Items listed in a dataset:
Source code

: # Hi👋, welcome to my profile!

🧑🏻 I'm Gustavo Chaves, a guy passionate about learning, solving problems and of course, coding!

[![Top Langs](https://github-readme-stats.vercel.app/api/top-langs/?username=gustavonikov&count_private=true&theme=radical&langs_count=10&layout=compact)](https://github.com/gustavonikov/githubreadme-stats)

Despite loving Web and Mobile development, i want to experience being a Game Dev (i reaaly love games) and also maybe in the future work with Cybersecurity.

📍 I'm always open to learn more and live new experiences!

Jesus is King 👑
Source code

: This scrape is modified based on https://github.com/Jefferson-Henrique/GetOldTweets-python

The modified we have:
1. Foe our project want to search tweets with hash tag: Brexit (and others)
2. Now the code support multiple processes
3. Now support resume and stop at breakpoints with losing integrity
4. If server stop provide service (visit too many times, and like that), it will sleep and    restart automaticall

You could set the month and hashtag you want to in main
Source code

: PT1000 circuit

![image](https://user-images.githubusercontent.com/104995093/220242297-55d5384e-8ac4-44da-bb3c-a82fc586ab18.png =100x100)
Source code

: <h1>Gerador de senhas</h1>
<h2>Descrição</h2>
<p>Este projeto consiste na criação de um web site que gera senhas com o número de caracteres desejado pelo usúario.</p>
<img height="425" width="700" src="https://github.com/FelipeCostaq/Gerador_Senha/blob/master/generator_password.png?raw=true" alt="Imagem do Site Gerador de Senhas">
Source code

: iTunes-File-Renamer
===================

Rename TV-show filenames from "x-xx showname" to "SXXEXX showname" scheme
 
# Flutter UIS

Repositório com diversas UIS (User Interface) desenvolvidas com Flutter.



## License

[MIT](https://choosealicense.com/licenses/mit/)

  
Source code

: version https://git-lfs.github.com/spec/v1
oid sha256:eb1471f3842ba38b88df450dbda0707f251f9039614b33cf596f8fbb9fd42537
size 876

- [Task to complete] Would you print all of the records exactly as they were given?

- [Reply to the task]
Source code

: # Hi👋, welcome to my profile!

🧑🏻 I'm Gustavo Chaves, a guy passionate about learning, solving problems and of course, coding!

[![Top Langs](https://github-readme-stats.vercel.app/api/top-langs/?username=gustavonikov&count_private=true&theme=radical&langs_count=10&layout=compact)](https://github.com/gustavonikov/githubreadme-stats)

Despite loving Web and Mobile development, i want to experience being a Game Dev (i reaaly love games) and also maybe in the future work with Cybersecurity.

📍 I'm always open to learn more and live new experiences!

Jesus is King 👑
Source code

: This scrape is modified based on https://github.com/Jefferson-Henrique/GetOldTweets-python

The modified we have:
1. Foe our project want to search tweets with hash tag: Brexit (and others)
2. Now the code support multiple processes
3. Now support resume and stop at breakpoints with losing integrity
4. If server stop provide service (visit too many times, and like that), it will sleep and    restart automaticall

You could set the month and hashtag you want to in main
Source code

: PT1000 circuit

![image](https://user-images.githubusercontent.com/104995093/220242297-55d5384e-8ac4-44da-bb3c-a82fc586ab18.png =100x100)
Source code

: <h1>Gerador de senhas</h1>
<h2>Descrição</h2>
<p>Este projeto consiste na criação de um web site que gera senhas com o número de caracteres desejado pelo usúario.</p>
<img height="425" width="700" src="https://github.com/FelipeCostaq/Gerador_Senha/blob/master/generator_password.png?raw=true" alt="Imagem do Site Gerador de Senhas">
Source code

: iTunes-File-Renamer
===================

Rename TV-show filenames from "x-xx showname" to "SXXEXX showname" scheme
 
# Flutter UIS

Repositório com diversas UIS (User Interface) desenvolvidas com Flutter.



## License

[MIT](https://choosealicense.com/licenses/mit/)

  
Source code

: version https://git-lfs.github.com/spec/v1
oid sha256:eb1471f3842ba38b88df450dbda0707f251f9039614b33cf596f8fbb9fd42537
size 876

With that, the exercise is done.